WDR Rundfunkrat

WDR-Rundfunkrat stärkt Beschwerdemanagement

Köln (ots) -

   - Der WDR-Rundfunkrat hat sich in seiner öffentlichen Sitzung 
     damit befasst, wie das Aufsichtsgremium und der Sender mit 
     Kritik und redaktionellen Fehlern umgehen. "Wir sehen Eingaben 
     und Beschwerden des Publikums auch als Chance, das Angebot des 
     WDR noch zu verbessern", betont die Rundfunkrats-Vorsitzende 
     Ruth Hieronymi. Auch das Instrument der "förmlichen 
     Programmbeschwerde", das nach dem WDR-Gesetz allen Bürgerinnen 
     und Bürgern offensteht, wenn sie Programmgrundsätze verletzt 
     sehen, sei Ausweis einer freiheitlichen Medienlandschaft und 
     einer lebendigen Demokratie. Das Gremium und besonders sein 
     Programmausschuss befasse sich ausführlich mit jedem Fall, 
     selbst wenn in der Regel die hohe gesetzliche Hürde der 
     Verletzung eines Programmgrundsatzes nicht als überschritten 
     angesehen werden könne. In den Beratungen der Gremien mit 
     Programmverantwortlichen des WDR entstünden aber häufig 
     konstruktive Vorschläge - sowohl für den Umgang mit 
     redaktionellen Fehlern als auch für den Dialog mit dem Publikum. 

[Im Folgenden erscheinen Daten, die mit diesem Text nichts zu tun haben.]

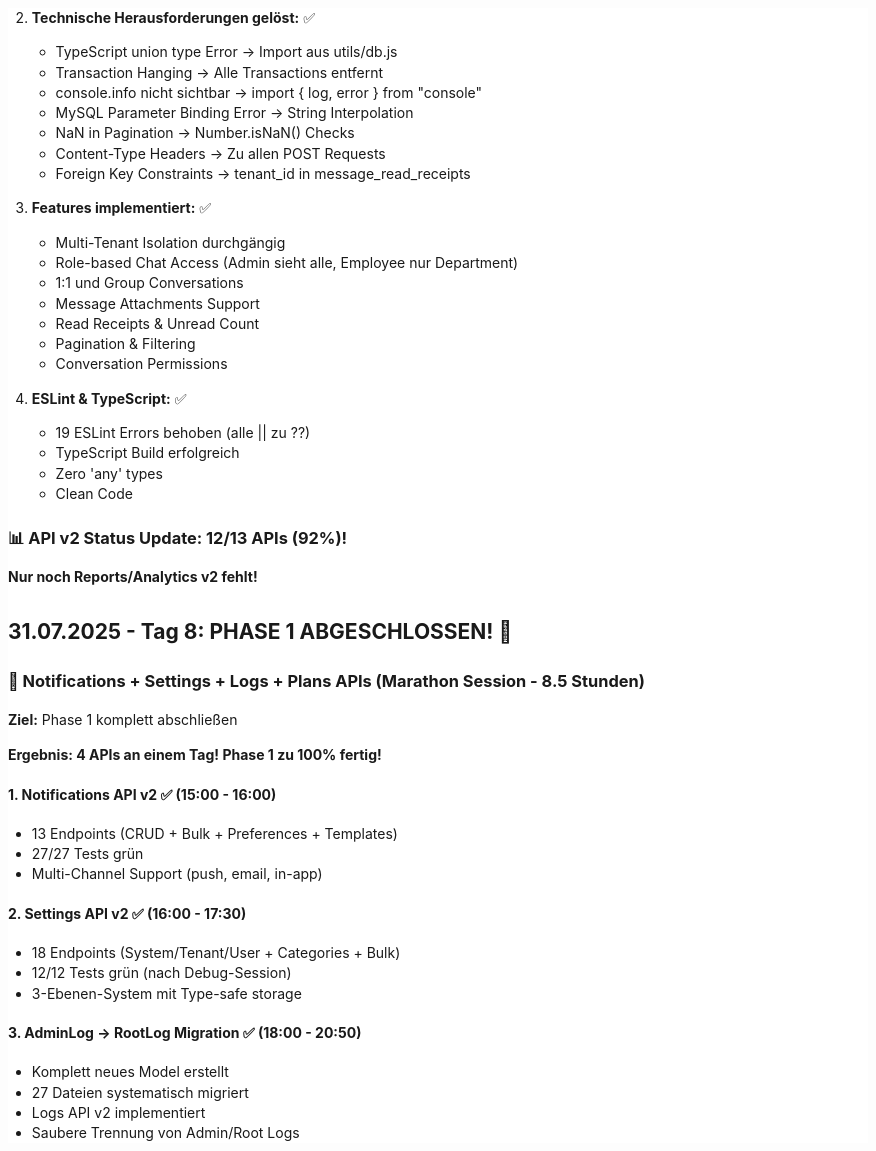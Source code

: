 2. **Technische Herausforderungen gelöst:** ✅
   - TypeScript union type Error → Import aus utils/db.js
   - Transaction Hanging → Alle Transactions entfernt
   - console.info nicht sichtbar → import { log, error } from "console"
   - MySQL Parameter Binding Error → String Interpolation
   - NaN in Pagination → Number.isNaN() Checks
   - Content-Type Headers → Zu allen POST Requests
   - Foreign Key Constraints → tenant_id in message_read_receipts

3. **Features implementiert:** ✅
   - Multi-Tenant Isolation durchgängig
   - Role-based Chat Access (Admin sieht alle, Employee nur Department)
   - 1:1 und Group Conversations
   - Message Attachments Support
   - Read Receipts & Unread Count
   - Pagination & Filtering
   - Conversation Permissions

4. **ESLint & TypeScript:** ✅
   - 19 ESLint Errors behoben (alle || zu ??)
   - TypeScript Build erfolgreich
   - Zero 'any' types
   - Clean Code

### 📊 API v2 Status Update: 12/13 APIs (92%)!

**Nur noch Reports/Analytics v2 fehlt!**

## 31.07.2025 - Tag 8: PHASE 1 ABGESCHLOSSEN! 🎉

### 🚀 Notifications + Settings + Logs + Plans APIs (Marathon Session - 8.5 Stunden)

**Ziel:** Phase 1 komplett abschließen

**Ergebnis: 4 APIs an einem Tag! Phase 1 zu 100% fertig!**

#### 1. Notifications API v2 ✅ (15:00 - 16:00)

- 13 Endpoints (CRUD + Bulk + Preferences + Templates)
- 27/27 Tests grün
- Multi-Channel Support (push, email, in-app)

#### 2. Settings API v2 ✅ (16:00 - 17:30)

- 18 Endpoints (System/Tenant/User + Categories + Bulk)
- 12/12 Tests grün (nach Debug-Session)
- 3-Ebenen-System mit Type-safe storage

#### 3. AdminLog → RootLog Migration ✅ (18:00 - 20:50)

- Komplett neues Model erstellt
- 27 Dateien systematisch migriert
- Logs API v2 implementiert
- Saubere Trennung von Admin/Root Logs
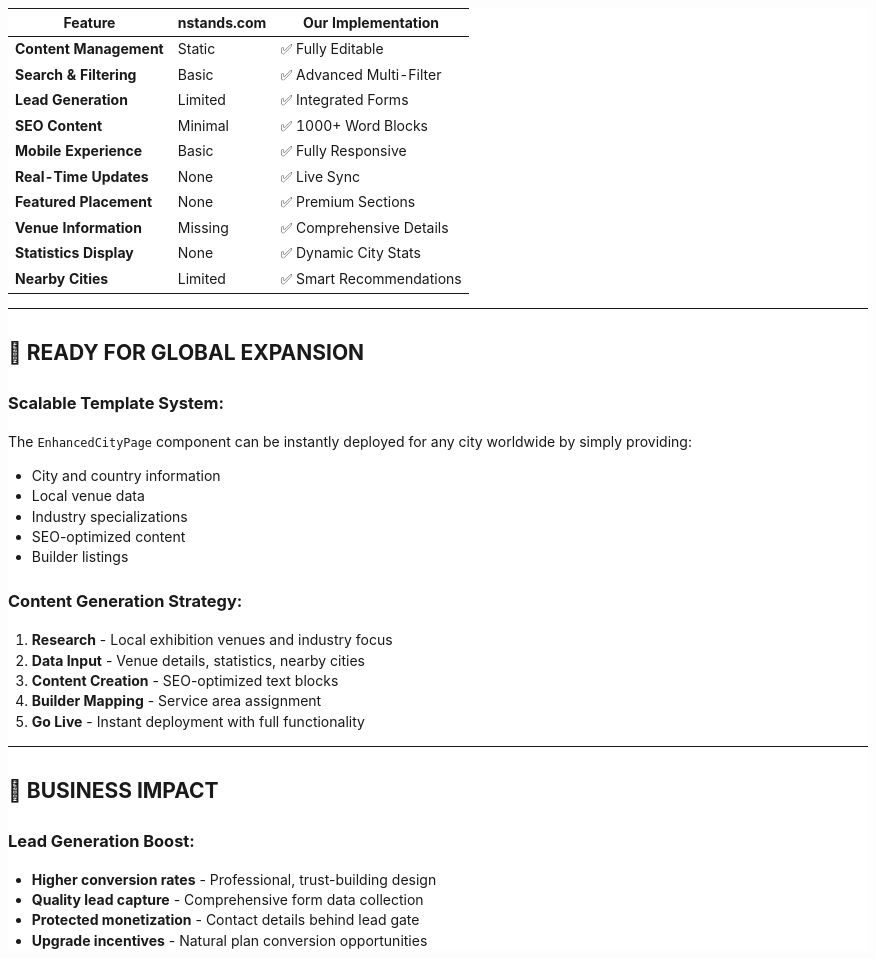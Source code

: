 | Feature | nstands.com | Our Implementation |
|---------|-------------|-------------------|
| **Content Management** | Static | ✅ Fully Editable |
| **Search & Filtering** | Basic | ✅ Advanced Multi-Filter |
| **Lead Generation** | Limited | ✅ Integrated Forms |
| **SEO Content** | Minimal | ✅ 1000+ Word Blocks |
| **Mobile Experience** | Basic | ✅ Fully Responsive |
| **Real-Time Updates** | None | ✅ Live Sync |
| **Featured Placement** | None | ✅ Premium Sections |
| **Venue Information** | Missing | ✅ Comprehensive Details |
| **Statistics Display** | None | ✅ Dynamic City Stats |
| **Nearby Cities** | Limited | ✅ Smart Recommendations |

---

## 🌟 **READY FOR GLOBAL EXPANSION**

### **Scalable Template System:**
The `EnhancedCityPage` component can be instantly deployed for any city worldwide by simply providing:
- City and country information
- Local venue data
- Industry specializations  
- SEO-optimized content
- Builder listings

### **Content Generation Strategy:**
1. **Research** - Local exhibition venues and industry focus
2. **Data Input** - Venue details, statistics, nearby cities
3. **Content Creation** - SEO-optimized text blocks
4. **Builder Mapping** - Service area assignment
5. **Go Live** - Instant deployment with full functionality

---

## 🎯 **BUSINESS IMPACT**

### **Lead Generation Boost:**
- **Higher conversion rates** - Professional, trust-building design
- **Quality lead capture** - Comprehensive form data collection
- **Protected monetization** - Contact details behind lead gate
- **Upgrade incentives** - Natural plan conversion opportunities
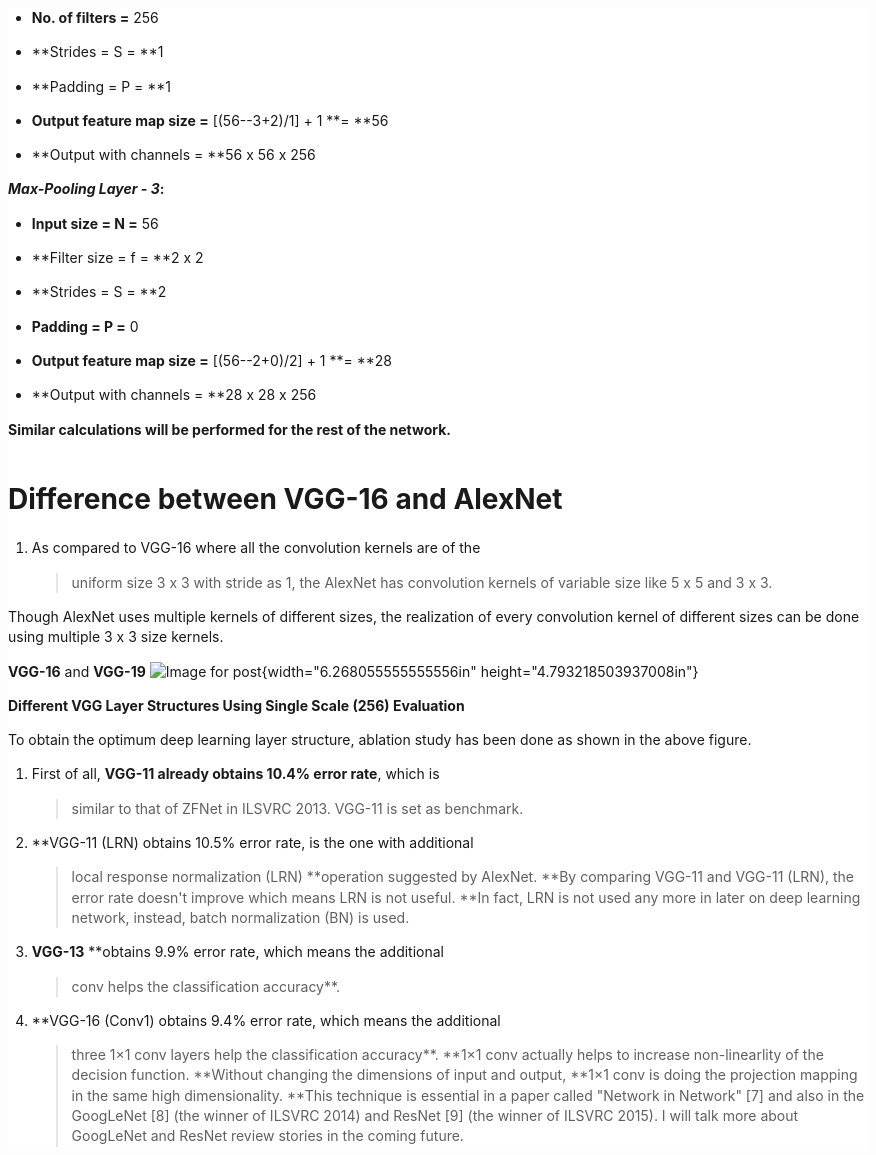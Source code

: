 -   **No. of filters =** 256

-   **Strides = S = **1

-   **Padding = P = **1

-   **Output feature map size =** \[(56--3+2)/1\] + 1 **= **56

-   **Output with channels = **56 x 56 x 256

***Max-Pooling Layer - 3*:**

-   **Input size = N =** 56

-   **Filter size = f = **2 x 2

-   **Strides = S = **2

-   **Padding = P =** 0

-   **Output feature map size =** \[(56--2+0)/2\] + 1 **= **28

-   **Output with channels = **28 x 28 x 256

**Similar calculations will be performed for the rest of the network.**

Difference between VGG-16 and AlexNet
=====================================

1.  As compared to VGG-16 where all the convolution kernels are of the
    > uniform size 3 x 3 with stride as 1, the AlexNet has convolution
    > kernels of variable size like 5 x 5 and 3 x 3.

Though AlexNet uses multiple kernels of different sizes, the realization
of every convolution kernel of different sizes can be done using
multiple 3 x 3 size kernels.

**VGG-16** and **VGG-19** ![Image for
post](media/image21.png){width="6.268055555555556in"
height="4.793218503937008in"}

**Different VGG Layer Structures Using Single Scale (256) Evaluation**

To obtain the optimum deep learning layer structure, ablation study has
been done as shown in the above figure.

1.  First of all, **VGG-11 already obtains 10.4% error rate**, which is
    > similar to that of ZFNet in ILSVRC 2013. VGG-11 is set as
    > benchmark.

2.  **VGG-11 (LRN) obtains 10.5% error rate, is the one with additional
    > local response normalization (LRN) **operation suggested by
    > AlexNet. **By comparing VGG-11 and VGG-11 (LRN), the error rate
    > doesn't improve which means LRN is not useful. **In fact, LRN is
    > not used any more in later on deep learning network, instead,
    > batch normalization (BN) is used.

3.  **VGG-13** **obtains 9.9% error rate, which means the additional
    > conv helps the classification accuracy**.

4.  **VGG-16 (Conv1) obtains 9.4% error rate, which means the additional
    > three 1×1 conv layers help the classification accuracy**. **1×1
    > conv actually helps to increase non-linearlity of the decision
    > function. **Without changing the dimensions of input and
    > output, **1×1 conv is doing the projection mapping in the same
    > high dimensionality. **This technique is essential in a paper
    > called "Network in Network" \[7\] and also in the GoogLeNet \[8\]
    > (the winner of ILSVRC 2014) and ResNet \[9\] (the winner of ILSVRC
    > 2015). I will talk more about GoogLeNet and ResNet review stories
    > in the coming future.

Um seine Rolle im Beschwerdemanagement weiter zu stärken, beschloss das Gremium Anregungen zur anstehenden Novelle des WDR-Gesetzes. Künftig sollte im Gesetz das Recht verankert sein, in Fällen von Programmbeschwerden auch auf externe Expertise zurückgreifen zu können. Zudem plädiert das Gremium für die Möglichkeit, ähnlich wie im Petitionsrecht, Beschwerden zurückweisen zu können, wenn parallel Gerichtsverfahren anhängig sind.

Nach intensiver Vorarbeit hat der WDR-Rundfunkrat heute zehn formale Programmbeschwerden einstimmig abgelehnt. Alle stammten vom Verein "Ständige Publikumskonferenz der öffentlich-rechtlichen Medien", die seit Beginn der Ukraine-Krise zahlreiche Beschwerden bei verschiedenen Sendern einreicht. "Natürlich behandeln wir auch diese Beschwerden mit zum Teil kleinstteiligen Einzelfragen sehr sorgfältig", sagt Petra Kammerevert, Vorsitzende des Programmausschusses. "Programmgrundsätze waren aber in keinem Fall verletzt".